Comment 1 James "Doc" Livingston 2005-10-12 09:32:57 UTC
There has been debate on whether Rhythmbox should close or minimise when the
close button is pressed on bug 318629 and on the mailing list.
Comment 2 James "Doc" Livingston 2006-03-20 02:21:06 UTC
Created attachment 61581 [details] [review]
plugin patch

I've reimplemented this as a plugin. Requires the RBRemoteProxy Python bindings I just committed to cvs.
Comment 3 James "Doc" Livingston 2006-03-20 10:31:05 UTC
*** Bug 158168 has been marked as a duplicate of this bug. ***
Comment 4 James "Doc" Livingston 2006-04-12 13:01:47 UTC
Created attachment 63308 [details] [review]
patch to allow plugins to override close behaviour

This patch lets plugins override the behaviour of the close button, which means it trivial to write a plugin for this.
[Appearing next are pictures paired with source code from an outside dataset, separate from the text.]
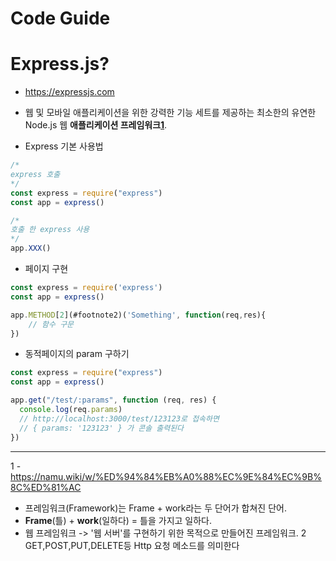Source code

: # Code Guide

# Express.js?

- https://expressjs.com
- 웹 및 모바일 애플리케이션을 위한 강력한 기능 세트를 제공하는 최소한의 유연한 Node.js 웹 **애플리케이션 프레임워크[1](#footnote1)**.

- Express 기본 사용법

```js
/*
express 호출
*/
const express = require("express")
const app = express()

/*
호출 한 express 사용
*/
app.XXX()
```

- 페이지 구현

```js
const express = require('express')
const app = express()

app.METHOD[2](#footnote2)('Something', function(req,res){
    // 함수 구문
})
```

- 동적페이지의 param 구하기

```js
const express = require("express")
const app = express()

app.get("/test/:params", function (req, res) {
  console.log(req.params)
  // http://localhost:3000/test/123123로 접속하면
  // { params: '123123' } 가 콘솔 출력된다
})
```

---

<a name="footnote1">1</a> - https://namu.wiki/w/%ED%94%84%EB%A0%88%EC%9E%84%EC%9B%8C%ED%81%AC

- 프레임워크(Framework)는 Frame + work라는 두 단어가 합쳐진 단어.
- **Frame**(틀) + **work**(일하다) = 틀을 가지고 일하다.
- 웹 프레임워크 -> '웹 서버'를 구현하기 위한 목적으로 만들어진 프레임워크.
  <a name="footnote2">2</a> GET,POST,PUT,DELETE등 Http 요청 메소드를 의미한다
It also lets plugins override the behaviour of visibility setting. This would lets us turn small-mode into a plugin which uses it's own window; it would hide the main window, show it's own, and override the visibility-chanegs to affect it's window.
Comment 5 James "Doc" Livingston 2006-04-12 13:02:39 UTC
plugin to use this"


import rb

class CloseHideDisplay(rb.Plugin):
	def __init__(self):
		rb.Plugin.__init__(self)
			
	def activate (self, shell):
		self.close_id = shell.connect('window-close', self.close_pressed)
	
	def deactivate (self, shell):
		shell.disconnect (self.close_id)

	def close_pressed (self, shell):
		shell.set_visibility (False)
		return True
Comment 6 James "Doc" Livingston 2006-05-17 13:34:40 UTC
*** Bug 342049 has been marked as a duplicate of this bug. ***
Comment 7 Xavier Claessens 2006-08-15 10:22:57 UTC
Created attachment 70929 [details] [review]
always hide when delete_event is emited

I think programs that have a tray icon should always hide when close button is clicked. Many times I closed the rhythmbox by thinking it will minimize on tray. Here is a very simple patch to do like that.
Comment 8 James "Doc" Livingston 2006-08-15 11:02:39 UTC
Rhythmbox used to have code virtually identical to that, but it was removed.
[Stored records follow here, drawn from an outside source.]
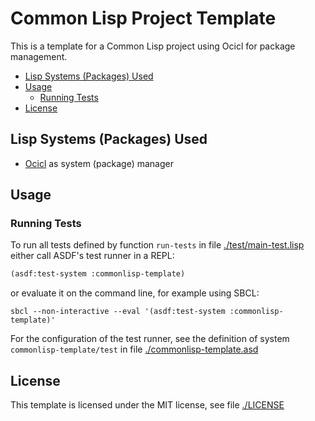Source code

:# Common Lisp Project Template

This is a template for a Common Lisp project using Ocicl for package management.

- [Lisp Systems (Packages) Used](#lisp-systems-packages-used)
- [Usage](#usage)
  - [Running Tests](#running-tests)
- [License](#license)

## Lisp Systems (Packages) Used

- [Ocicl](https://github.com/ocicl/ocicl) as system (package) manager

## Usage

### Running Tests

To run all tests defined by function `run-tests` in file [./test/main-test.lisp](./test/main-test.lisp) either call ASDF's test runner in a REPL:

```lisp
(asdf:test-system :commonlisp-template)
```

or evaluate it on the command line, for example using SBCL:

```shell
sbcl --non-interactive --eval '(asdf:test-system :commonlisp-template)'
```

For the configuration of the test runner, see the definition of system `commonlisp-template/test` in file [./commonlisp-template.asd](./commonlisp-template.asd)

## License

This template is licensed under the MIT license, see file [./LICENSE](./LICENSE)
We aren't going to add code that always makes it hide when you click close, but a plugin or option would be acceptable. 
Comment 9 Xavier Claessens 2007-03-01 09:39:24 UTC
gossip, gaim and liferea all don't exit the application when closing the main window with a tray icon... It's really annoying to not have a common way for all gnome applications. Actually rhythmbox is the exception.
Comment 10 Richard Laager 2007-09-24 23:17:45 UTC
(In reply to comment #8)
> Rhythmbox used to have code virtually identical to that, but it was removed.
> 
> We aren't going to add code that always makes it hide when you click close, but
> a plugin or option would be acceptable. 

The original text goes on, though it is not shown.